A atividade, promovida pelas Comissões de Direitos Humanos e de Assuntos Agrários
da OAB Ribeirão Preto, reuniu um público diverso, formado por advogados, acadêmicos,
estudantes, representantes de entidades sociais e militantes de movimentos
populares.
A proposta
do evento foi ampliar o debate sobre a situação das populações do campo diante
de crescentes violações aos seus direitos constitucionais. O massacre de Eldorado
dos Carajás, ocorrido em 17 de abril de 1996, serviu de marco simbólico para a
realização da atividade, lembrando os 19 trabalhadores rurais assassinados pela
Polícia Militar do Pará enquanto marchavam pelo direito à terra.
A presidenta
da Comissão de Direitos Humanos, Dra. Anna
Victória Rodrigues de Souza, abriu a atividade destacando a
importância de romper o silêncio institucional sobre os conflitos no campo.

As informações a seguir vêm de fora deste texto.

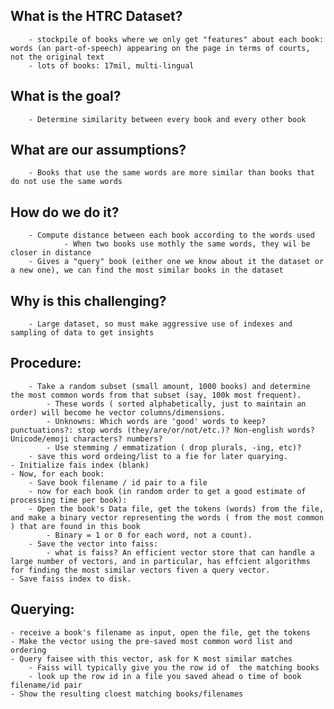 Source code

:## What is the HTRC Dataset?
        - stockpile of books where we only get "features" about each book: words (an part-of-speech) appearing on the page in terms of courts, not the original text
        - lots of books: 17mil, multi-lingual

## What is the goal?
        - Determine similarity between every book and every other book


## What are our assumptions?
        - Books that use the same words are more similar than books that do not use the same words

## How do we do it?
        - Compute distance between each book according to the words used
                - When two books use mothly the same words, they wil be closer in distance
        - Gives a "query" book (either one we know about it the dataset or a new one), we can find the most similar books in the dataset

## Why is this challenging?
        - Large dataset, so must make aggressive use of indexes and sampling of data to get insights


## Procedure:
        - Take a random subset (small amount, 1000 books) and determine the most common words from that subset (say, 100k most frequent).
        	- These words ( sorted alphabetically, just to maintain an order) will become he vector columns/dimensions.
        	- Unknowns: Which words are 'good' words to keep? punctuations?: stop words (they/are/or/not/etc.)? Non-english words? Unicode/emoji characters? numbers? 
			- Use stemming / emmatization ( drop plurals, -ing, etc)?
		- save this word ordeing/list to a fie for later quarying.
	- Initialize fais index (blank)
	- Now, for each book:
		- Save book filename / id pair to a file
		- now for each book (in random order to get a good estimate of processing time per book):
		- Open the book's Data file, get the tokens (words) from the file, and make a binary vector representing the words ( from the most common ) that are found in this book
			- Binary = 1 or 0 for each word, not a count).
		- Save the vector into faiss:
			- what is faiss? An efficient vector store that can handle a large number of vectors, and in particular, has effcient algorithms for finding the most similar vectors fiven a query vector.
	- Save faiss index to disk.

## Querying: 
	- receive a book's filename as input, open the file, get the tokens
	- Make the vector using the pre-saved most common word list and ordering
	- Query faisee with this vector, ask for K most similar matches
		- Faiss will typically give you the row id of  the matching books
		- look up the row id in a file you saved ahead o time of book filename/id pair
	- Show the resulting cloest matching books/filenames

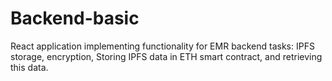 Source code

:# Backend-basic

React application implementing functionality for EMR backend tasks: IPFS storage, encryption, Storing IPFS data in ETH smart contract, and retrieving this data.

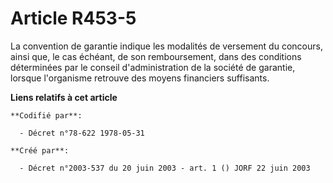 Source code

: # Article R453-5

La convention de garantie indique les modalités de versement du concours, ainsi que, le cas échéant, de son remboursement,
dans des conditions déterminées par le conseil d'administration de la société de garantie, lorsque l'organisme retrouve des
moyens financiers suffisants.

**Liens relatifs à cet article**

	**Codifié par**:

	  - Décret n°78-622 1978-05-31

	**Créé par**:

	  - Décret n°2003-537 du 20 juin 2003 - art. 1 () JORF 22 juin 2003
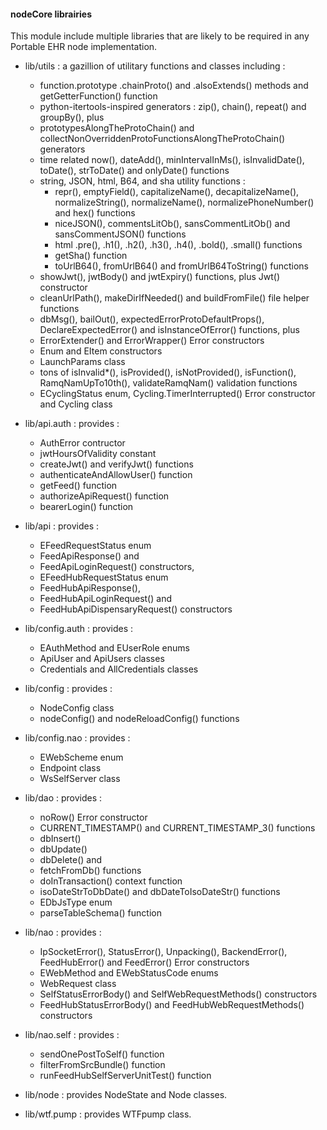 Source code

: #### nodeCore librairies

This module include multiple libraries that are likely to be required in any Portable EHR node implementation.

- lib/utils : a gazillion of utilitary functions and classes including : 
    - function.prototype .chainProto() and .alsoExtends() methods and getGetterFunction() function
    - python-itertools-inspired generators : zip(), chain(), repeat() and groupBy(), plus
    - prototypesAlongTheProtoChain() and collectNonOverriddenProtoFunctionsAlongTheProtoChain() generators
    - time related now(), dateAdd(), minIntervalInMs(), isInvalidDate(), toDate(), strToDate() and onlyDate() functions
    - string, JSON, html, B64, and sha utility functions :
        - repr(), emptyField(), capitalizeName(), decapitalizeName(), normalizeString(), normalizeName(), normalizePhoneNumber() and hex() functions
        - niceJSON(), commentsLitOb(), sansCommentLitOb() and sansCommentJSON() functions
        - html .pre(), .h1(), .h2(), .h3(), .h4(), .bold(), .small() functions
        - getSha() function
        - toUrlB64(), fromUrlB64() and fromUrlB64ToString() functions   
    - showJwt(), jwtBody() and jwtExpiry() functions, plus Jwt() constructor
    - cleanUrlPath(), makeDirIfNeeded() and buildFromFile() file helper functions
    - dbMsg(), bailOut(), expectedErrorProtoDefaultProps(), DeclareExpectedError() and isInstanceOfError() functions, plus
    - ErrorExtender() and ErrorWrapper() Error constructors
    - Enum and EItem constructors
    - LaunchParams class
    - tons of isInvalid*(), isProvided(), isNotProvided(), isFunction(), RamqNamUpTo10th(), validateRamqNam() validation functions
    - ECyclingStatus enum, Cycling.TimerInterrupted() Error constructor and Cycling class

- lib/api.auth : provides :
    - AuthError contructor
    - jwtHoursOfValidity constant
    - createJwt() and verifyJwt() functions
    - authenticateAndAllowUser() function
    - getFeed() function 
    - authorizeApiRequest() function
    - bearerLogin() function

- lib/api : provides :
    - EFeedRequestStatus enum
    - FeedApiResponse() and 
    - FeedApiLoginRequest() constructors,
    - EFeedHubRequestStatus enum
    - FeedHubApiResponse(), 
    - FeedHubApiLoginRequest() and 
    - FeedHubApiDispensaryRequest() constructors
    
- lib/config.auth : provides :
    - EAuthMethod and EUserRole enums
    - ApiUser and ApiUsers classes
    - Credentials and AllCredentials classes
    
- lib/config : provides :
    - NodeConfig class
    - nodeConfig() and nodeReloadConfig() functions
     
- lib/config.nao : provides :
    - EWebScheme enum
    - Endpoint class
    - WsSelfServer class
    
- lib/dao : provides :
    - noRow() Error constructor
    - CURRENT_TIMESTAMP() and CURRENT_TIMESTAMP_3() functions
    - dbInsert()
    - dbUpdate()
    - dbDelete() and
    - fetchFromDb() functions
    - doInTransaction() context function
    - isoDateStrToDbDate() and dbDateToIsoDateStr() functions
    - EDbJsType enum 
    - parseTableSchema() function
    
- lib/nao : provides :
    - IpSocketError(), StatusError(), Unpacking(), BackendError(), FeedHubError() and FeedError() Error constructors
    - EWebMethod and EWebStatusCode enums
    - WebRequest class 
    - SelfStatusErrorBody() and SelfWebRequestMethods() constructors
    - FeedHubStatusErrorBody() and FeedHubWebRequestMethods() constructors

- lib/nao.self : provides :
    - sendOnePostToSelf() function
    - filterFromSrcBundle() function
    - runFeedHubSelfServerUnitTest() function

- lib/node : provides NodeState and Node classes.

- lib/wtf.pump : provides WTFpump class. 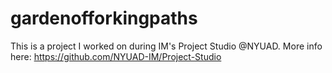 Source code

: # gardenofforkingpaths
This is a project I worked on during IM's Project Studio @NYUAD. More info here: https://github.com/NYUAD-IM/Project-Studio
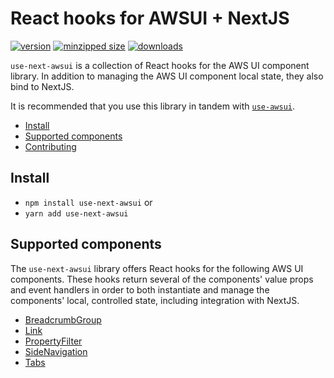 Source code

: # React hooks for AWSUI + NextJS

[![version](https://img.shields.io/npm/v/use-next-awsui.svg)](https://www.npmjs.com/package/use-next-awsui)
[![minzipped size](https://img.shields.io/bundlephobia/minzip/use-next-awsui.svg)](https://www.npmjs.com/package/use-next-awsui)
[![downloads](https://img.shields.io/npm/dt/use-next-awsui.svg)](https://www.npmjs.com/package/use-next-awsui)

`use-next-awsui` is a collection of React hooks for the AWS UI component
library. In addition to managing the AWS UI component local state, they also
bind to NextJS.

It is recommended that you use this library in tandem with
[`use-awsui`](https://www.npmjs.com/package/use-awsui).

- [Install](#install)
- [Supported components](#supported-components)
- [Contributing](#contributing)

## Install

- `npm install use-next-awsui` or
- `yarn add use-next-awsui`

## Supported components

The `use-next-awsui` library offers React hooks for the following AWS UI
components. These hooks return several of the components' value props and event
handlers in order to both instantiate and manage the components' local,
controlled state, including integration with NextJS.

- [BreadcrumbGroup](https://github.com/CharlesStover/use-next-awsui/blob/main/docs/use-breadcrumb-group.md)
- [Link](https://github.com/CharlesStover/use-next-awsui/blob/main/docs/use-link.md)
- [PropertyFilter](https://github.com/CharlesStover/use-next-awsui/blob/main/docs/use-property-filter.md)
- [SideNavigation](https://github.com/CharlesStover/use-next-awsui/blob/main/docs/use-side-navigation.md)
- [Tabs](https://github.com/CharlesStover/use-next-awsui/blob/main/docs/use-tabs.md)
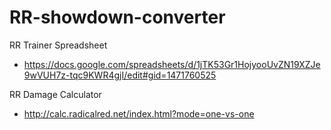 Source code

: # RR-showdown-converter

RR Trainer Spreadsheet
- https://docs.google.com/spreadsheets/d/1jTK53Gr1HojyooUvZN19XZJe9wVUH7z-tqc9KWR4gjI/edit#gid=1471760525

RR Damage Calculator
- http://calc.radicalred.net/index.html?mode=one-vs-one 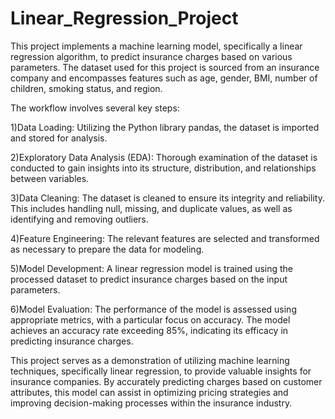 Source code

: # Linear_Regression_Project

This project implements a machine learning model, specifically a linear regression algorithm, to predict insurance charges based on various parameters. The dataset used for this project is sourced from an insurance company and encompasses features such as age, gender, BMI, number of children, smoking status, and region.

The workflow involves several key steps:

1)Data Loading: Utilizing the Python library pandas, the dataset is imported and stored for analysis.

2)Exploratory Data Analysis (EDA): Thorough examination of the dataset is conducted to gain insights into its structure, distribution, and relationships between variables.

3)Data Cleaning: The dataset is cleaned to ensure its integrity and reliability. This includes handling null, missing, and duplicate values, as well as identifying and removing outliers.

4)Feature Engineering: The relevant features are selected and transformed as necessary to prepare the data for modeling.

5)Model Development: A linear regression model is trained using the processed dataset to predict insurance charges based on the input parameters.

6)Model Evaluation: The performance of the model is assessed using appropriate metrics, with a particular focus on accuracy. The model achieves an accuracy rate exceeding 85%, indicating its efficacy in predicting insurance charges.

This project serves as a demonstration of utilizing machine learning techniques, specifically linear regression, to provide valuable insights for insurance companies. By accurately predicting charges based on customer attributes, this model can assist in optimizing pricing strategies and improving decision-making processes within the insurance industry.
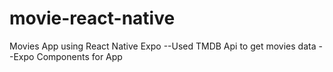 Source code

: # movie-react-native



Movies App using React Native Expo
--Used TMDB Api to get movies data
--Expo Components for App

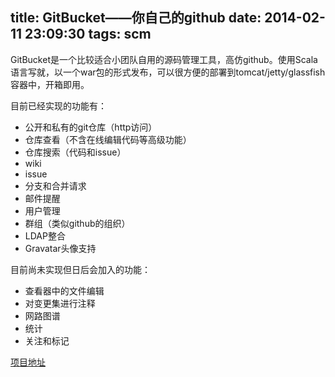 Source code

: title: GitBucket——你自己的github
date: 2014-02-11 23:09:30
tags: scm
---

GitBucket是一个比较适合小团队自用的源码管理工具，高仿github。使用Scala语言写就，以一个war包的形式发布，可以很方便的部署到tomcat/jetty/glassfish容器中，开箱即用。

目前已经实现的功能有：

* 公开和私有的git仓库（http访问）
* 仓库查看（不含在线编辑代码等高级功能）
* 仓库搜索（代码和issue）
* wiki
* issue
* 分支和合并请求
* 邮件提醒
* 用户管理
* 群组（类似github的组织）
* LDAP整合
* Gravatar头像支持

目前尚未实现但日后会加入的功能：

* 查看器中的文件编辑
* 对变更集进行注释
* 网路图谱
* 统计
* 关注和标记

[项目地址](https://github.com/takezoe/gitbucket)
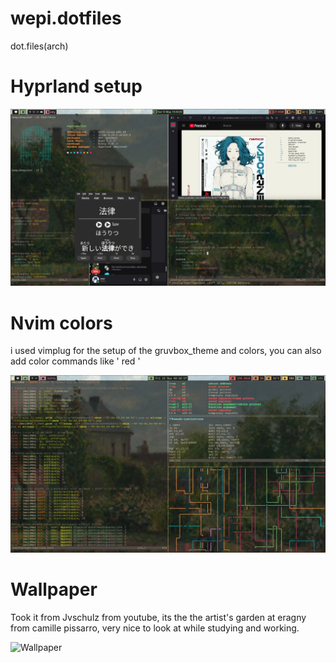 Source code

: # wepi.dotfiles
dot.files(arch)

# Hyprland setup

![setup](pics/git_setup.png)

# Nvim colors
i used vimplug for the setup of the gruvbox_theme and colors, you can also add color commands like '<red> red </red>'

![nvim_colors](pics/nvim_colors.png)

# Wallpaper

Took it from Jvschulz from youtube, its the the artist's garden at eragny from camille pissarro, very nice to look at while studying and working.

![Wallpaper](pics/desktop.jpg)

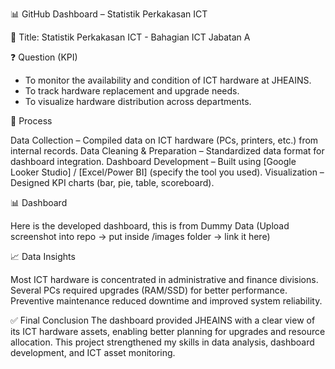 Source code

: 📊 GitHub Dashboard – Statistik Perkakasan ICT

📌 Title: Statistik Perkakasan ICT - Bahagian ICT Jabatan A

❓ Question (KPI)

- To monitor the availability and condition of ICT hardware at JHEAINS.
- To track hardware replacement and upgrade needs.
- To visualize hardware distribution across departments.

🔄 Process

Data Collection – Compiled data on ICT hardware (PCs, printers, etc.) from internal records.
Data Cleaning & Preparation – Standardized data format for dashboard integration.
Dashboard Development – Built using [Google Looker Studio] / [Excel/Power BI] (specify the tool you used).
Visualization – Designed KPI charts (bar, pie, table, scoreboard).

📊 Dashboard

Here is the developed dashboard, this is from Dummy Data
(Upload screenshot into repo → put inside /images folder → link it here)

📈 Data Insights

Most ICT hardware is concentrated in administrative and finance divisions.
Several PCs required upgrades (RAM/SSD) for better performance.
Preventive maintenance reduced downtime and improved system reliability.

✅ Final Conclusion
The dashboard provided JHEAINS with a clear view of its ICT hardware assets, enabling better planning for upgrades and resource allocation. 
This project strengthened my skills in data analysis, dashboard development, and ICT asset monitoring.
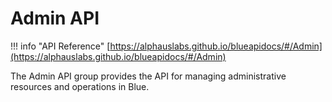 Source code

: # Admin API

!!! info "API Reference"
    [https://alphauslabs.github.io/blueapidocs/#/Admin](https://alphauslabs.github.io/blueapidocs/#/Admin)

The Admin API group provides the API for managing administrative resources and operations in Blue.

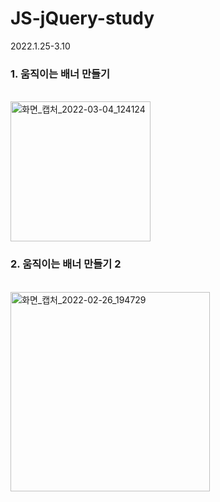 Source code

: # JS-jQuery-study
2022.1.25-3.10

<h3>1. 움직이는 배너 만들기</h3>
<br>
<img width="224" alt="화면_캡처_2022-03-04_124124" src="https://user-images.githubusercontent.com/83502596/156970292-5fb092a2-8023-421e-89a2-1abd85f1e01d.png">

<h3>2. 움직이는 배너 만들기 2</h3>
<br>
<img width="319" alt="화면_캡처_2022-02-26_194729" src="https://user-images.githubusercontent.com/83502596/156970430-0b9a4f2a-c472-4d92-9c74-6ee804dcb0f8.png">
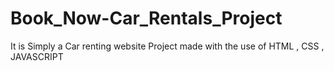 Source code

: # Book_Now-Car_Rentals_Project
It is Simply a Car renting website Project made with the use of HTML , CSS , JAVASCRIPT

“Falar de direito à terra é falar de um direito fundamental, coletivo,
de todo o povo brasileiro. Infelizmente, ainda hoje militantes que defendem o
direito à terra e ao meio ambiente saudável são vítimas de violências, e não
apenas por parte do Estado, mas também da sociedade civil, que ainda carrega
preconceitos e desconhecimentos profundos sobre essa luta.”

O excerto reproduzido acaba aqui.